Your instructions:
Your output should be the lines of the data that follow, reproduced exactly from the first through the line bearing "issue an indemnity bond.".

(Material supplied begins)

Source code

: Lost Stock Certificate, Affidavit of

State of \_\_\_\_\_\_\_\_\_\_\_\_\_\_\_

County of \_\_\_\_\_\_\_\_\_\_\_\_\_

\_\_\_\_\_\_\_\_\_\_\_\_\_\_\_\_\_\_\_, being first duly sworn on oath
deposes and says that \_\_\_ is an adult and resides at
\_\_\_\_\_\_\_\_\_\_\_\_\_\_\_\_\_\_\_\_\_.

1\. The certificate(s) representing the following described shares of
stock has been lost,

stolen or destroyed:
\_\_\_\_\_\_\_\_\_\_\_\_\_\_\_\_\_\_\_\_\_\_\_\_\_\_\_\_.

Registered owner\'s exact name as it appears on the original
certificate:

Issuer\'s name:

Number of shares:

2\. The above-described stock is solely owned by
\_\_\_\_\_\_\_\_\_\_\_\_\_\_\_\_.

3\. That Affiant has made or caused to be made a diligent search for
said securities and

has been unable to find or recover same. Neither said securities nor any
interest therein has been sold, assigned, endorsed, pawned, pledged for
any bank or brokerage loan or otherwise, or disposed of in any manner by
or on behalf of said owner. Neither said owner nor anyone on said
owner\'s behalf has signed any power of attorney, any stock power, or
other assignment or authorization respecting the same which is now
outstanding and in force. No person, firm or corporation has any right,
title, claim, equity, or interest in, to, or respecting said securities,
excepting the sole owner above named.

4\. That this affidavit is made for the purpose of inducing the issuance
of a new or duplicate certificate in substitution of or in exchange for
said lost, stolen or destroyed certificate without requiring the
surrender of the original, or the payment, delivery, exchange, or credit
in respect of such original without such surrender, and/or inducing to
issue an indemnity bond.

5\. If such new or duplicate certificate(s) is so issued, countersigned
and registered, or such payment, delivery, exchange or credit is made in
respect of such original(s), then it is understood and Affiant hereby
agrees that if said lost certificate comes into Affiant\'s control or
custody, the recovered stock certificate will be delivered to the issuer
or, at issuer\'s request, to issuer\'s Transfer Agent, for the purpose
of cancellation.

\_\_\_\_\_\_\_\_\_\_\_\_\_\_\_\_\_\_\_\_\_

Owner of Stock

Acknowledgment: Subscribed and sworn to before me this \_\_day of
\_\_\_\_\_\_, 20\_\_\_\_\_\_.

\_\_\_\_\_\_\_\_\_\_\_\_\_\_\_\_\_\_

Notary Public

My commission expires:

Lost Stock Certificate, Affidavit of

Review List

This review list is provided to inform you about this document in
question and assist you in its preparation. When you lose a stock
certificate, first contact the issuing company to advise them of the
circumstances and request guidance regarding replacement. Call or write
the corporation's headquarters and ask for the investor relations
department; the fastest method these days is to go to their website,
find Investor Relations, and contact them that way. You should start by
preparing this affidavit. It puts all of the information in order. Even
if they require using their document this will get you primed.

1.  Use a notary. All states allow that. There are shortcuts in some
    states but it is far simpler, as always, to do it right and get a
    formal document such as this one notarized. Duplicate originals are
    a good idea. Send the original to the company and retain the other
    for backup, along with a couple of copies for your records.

(Material supplied ends)

Reply:
Source code

: Lost Stock Certificate, Affidavit of

State of \_\_\_\_\_\_\_\_\_\_\_\_\_\_\_

County of \_\_\_\_\_\_\_\_\_\_\_\_\_

\_\_\_\_\_\_\_\_\_\_\_\_\_\_\_\_\_\_\_, being first duly sworn on oath
deposes and says that \_\_\_ is an adult and resides at
\_\_\_\_\_\_\_\_\_\_\_\_\_\_\_\_\_\_\_\_\_.

1\. The certificate(s) representing the following described shares of
stock has been lost,

stolen or destroyed:
\_\_\_\_\_\_\_\_\_\_\_\_\_\_\_\_\_\_\_\_\_\_\_\_\_\_\_\_.

Registered owner\'s exact name as it appears on the original
certificate:

Issuer\'s name:

Number of shares:

2\. The above-described stock is solely owned by
\_\_\_\_\_\_\_\_\_\_\_\_\_\_\_\_.

3\. That Affiant has made or caused to be made a diligent search for
said securities and

has been unable to find or recover same. Neither said securities nor any
interest therein has been sold, assigned, endorsed, pawned, pledged for
any bank or brokerage loan or otherwise, or disposed of in any manner by
or on behalf of said owner. Neither said owner nor anyone on said
owner\'s behalf has signed any power of attorney, any stock power, or
other assignment or authorization respecting the same which is now
outstanding and in force. No person, firm or corporation has any right,
title, claim, equity, or interest in, to, or respecting said securities,
excepting the sole owner above named.

4\. That this affidavit is made for the purpose of inducing the issuance
of a new or duplicate certificate in substitution of or in exchange for
said lost, stolen or destroyed certificate without requiring the
surrender of the original, or the payment, delivery, exchange, or credit
in respect of such original without such surrender, and/or inducing to
issue an indemnity bond.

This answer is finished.